Another reason for this, according to Igor, is the actual "reference board" PG132 design, which is used as a reference, "Base Design" for partners to architecture their custom cards around. The thing here is that apparently NVIDIA's BOM left open choices in terms of power cleanup and regulation in the mounted capacitors. The Base Design features six mandatory capacitors for filtering high frequencies on the voltage rails (NVVDD and MSVDD). There are a number of choices for capacitors to be installed here, with varying levels of capability. POSCAPs (Conductive Polymer Tantalum Solid Capacitors) are generally worse than SP-CAPs (Conductive Polymer-Aluminium-Electrolytic-Capacitors) which are superseded in quality by MLCCs (Multilayer Ceramic Chip Capacitor, which have to be deployed in groups). Below is the circuitry arrangement employed below the BGA array where NVIDIA's GA-102 chip is seated, which corresponds to the central area on the back of the PCB.
In the images below, you can see how NVIDIA and it's AIBs designed this regulator circuitry (NVIDIA Founders' Edition, MSI Gaming X, ZOTAC Trinity, and ASUS TUF Gaming OC in order, from our reviews' high resolution teardowns). NVIDIA in their Founders' Edition designs uses a hybrid capacitor deployment, with four SP-CAPs and two MLCC groups of 10 individual capacitors each in the center. MSI uses a single MLCC group in the central arrangement, with five SP-CAPs guaranteeing the rest of the cleanup duties. ZOTAC went the cheapest way (which may be one of the reasons their cards are also among the cheapest), with a six POSCAP design (which are worse than MLCCs, remember). ASUS, however, designed their TUF with six MLCC arrangements - there were no savings done in this power circuitry area.

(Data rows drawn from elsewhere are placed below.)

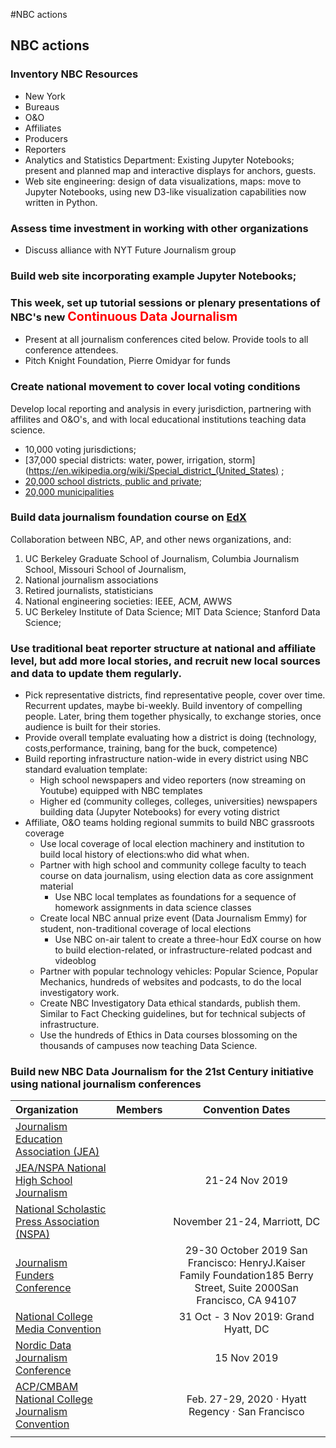 #NBC actions

## NBC actions

### Inventory NBC Resources

- New York
- Bureaus
- O&O
- Affiliates
- Producers
- Reporters
- Analytics and Statistics Department: Existing Jupyter Notebooks; present and planned map and interactive displays for anchors, guests.
- Web site engineering: design of data visualizations, maps: move to Jupyter Notebooks, using new D3-like visualization capabilities now written in Python.

### Assess time investment in working with other organizations
- Discuss alliance with NYT Future Journalism group

### Build web site incorporating example Jupyter Notebooks;

### This week, set up tutorial sessions or plenary presentations of NBC's new <span style="color:red;font-size:120%;"> Continuous Data Journalism</span>

- Present at all journalism conferences cited below. Provide tools to all conference attendees.
- Pitch Knight Foundation, Pierre Omidyar for funds

### Create national movement to cover local voting conditions

Develop local reporting and analysis in every jurisdiction, partnering with affilites and O&O's, and with local educational institutions teaching data science.

- 10,000 voting jurisdictions;
- [37,000 special districts: water, power, irrigation, storm](https://en.wikipedia.org/wiki/Special_district_(United_States) ;
-  [20,000 school districts, public and private](https://en.wikipedia.org/wiki/School_district);
-  [20,000 municipalities](http://www.citymayors.com/mayors/us-mayors.html)

### Build data journalism foundation course on [EdX](https://www.edx.org)
  Collaboration between NBC, AP, and other news organizations, and:
  1. UC Berkeley Graduate School of Journalism, Columbia Journalism School, Missouri School of Journalism,
  2. National journalism associations
  3. Retired journalists, statisticians
  4. National engineering societies: IEEE, ACM, AWWS
  5. UC Berkeley Institute of Data Science; MIT Data Science; Stanford Data Science;

### Use traditional beat reporter structure at national and affiliate level, but add more local stories, and recruit new local sources and data to update them regularly.
- Pick representative districts, find representative people, cover over time. Recurrent updates, maybe bi-weekly. Build inventory of compelling people. Later, bring them together physically, to exchange stories, once audience is built for their stories.
- Provide overall template evaluating how a district is doing (technology, costs,performance, training, bang for the buck, competence)
- Build reporting infrastructure nation-wide in every district using NBC standard evaluation template:
  - High school newspapers and video reporters (now streaming on Youtube) equipped with NBC templates
  - Higher ed (community colleges, colleges, universities) newspapers building data (Jupyter Notebooks) for every voting district
- Affiliate, O&O teams holding regional summits to build NBC grassroots coverage
  - Use local coverage of local election machinery and institution to build local history of elections:who did what when.
  - Partner with high school and community college faculty to teach course on data journalism, using election data as core assignment material
      - Use NBC local templates as foundations for a sequence of homework assignments in data science classes
  - Create local NBC annual prize event (Data Journalism Emmy) for student, non-traditional coverage of local elections
      - Use NBC on-air talent to create a three-hour EdX course on how to build election-related, or infrastructure-related podcast and videoblog
  - Partner with popular technology vehicles: Popular Science, Popular Mechanics, hundreds of websites and podcasts, to do the local investigatory work.
  -   Create NBC Investigatory Data ethical standards, publish them.  Similar to Fact Checking guidelines, but for technical subjects of infrastructure.
  -  Use the hundreds of Ethics in Data courses blossoming on the thousands of campuses now teaching Data Science.

### Build new NBC Data Journalism for the 21st Century initiative using national journalism conferences


Organization  | Members | Convention Dates
 :--- | :--- |:---:
[Journalism Education Association (JEA)](http://jea.org/wp/)  |   |
[JEA/NSPA National High School Journalism](http://jea.org/wp/home/news-events/national-conventions/)   |   | 21-24 Nov 2019
[National Scholastic Press Association (NSPA)](http://studentpress.org/nspa/) |   |  November 21-24, Marriott, DC
[Journalism Funders Conference](https://mediaimpactfunders.org/events/the-2019-journalism-funders-gathering/)  |   |  29-30 October 2019 San Francisco: HenryJ.Kaiser Family Foundation185 Berry Street, Suite 2000San Francisco, CA 94107
[National College Media Convention](http://studentpress.org/acp/events/#ncmc)  |   | 31 Oct - 3 Nov 2019: Grand Hyatt, DC
[Nordic Data Journalism Conference](https://10times.com/noda-trondheim?utm_source=pastVisitor&utm_medium=email&utm_campaign=2019-11-15_day30&utm_term=event_name_header)  |   |  15 Nov 2019
[ACP/CMBAM National College Journalism Convention](http://studentpress.org/acp/events/)  |   |  Feb. 27-29, 2020 · Hyatt Regency · San Francisco
  |   |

It's likely that the crash to desktop problems are related to both these issues - and this would also justify why some cards cease crashing when underclocked by 50-100 MHz, since at lower frequencies (and this will generally lead boost frequencies to stay below the 2 GHz mark) there is lesser broadband frequency mixture happening, which means POSCAP solutions can do their job - even if just barely.
Source: Igor's Lab
Add your own comment

297 Comments on RTX 3080 Crash to Desktop Problems Likely Connected to AIB-Designed Capacitor Choice

#226
StrikerRocket
Well, Asus went the whole hog and implemented 6 MLCCs in their design, which simply suggests Nvidia partners *knew* about possible weaknesses in this area...
What is the only logical conclusion here? I leave it to you...
Posted on Reply
#227
clopezi
StrikerRocketWell, Asus went the whole hog and implemented 6 MLCCs in their design, which simply suggests Nvidia partners *knew* about possible weaknesses in this area...
What is the only logical conclusion here? I leave it to you...
Asus TUF and FE also have problems...


I hope that tomorrow Nvidia relases an statement of this issue and add some information about it, because today all is rumour and noise... if FE are having same problems, I want to doubt that this is a HW problem...
Posted on Reply
#228
Julhes
clopeziAsus TUF and FE also have problems...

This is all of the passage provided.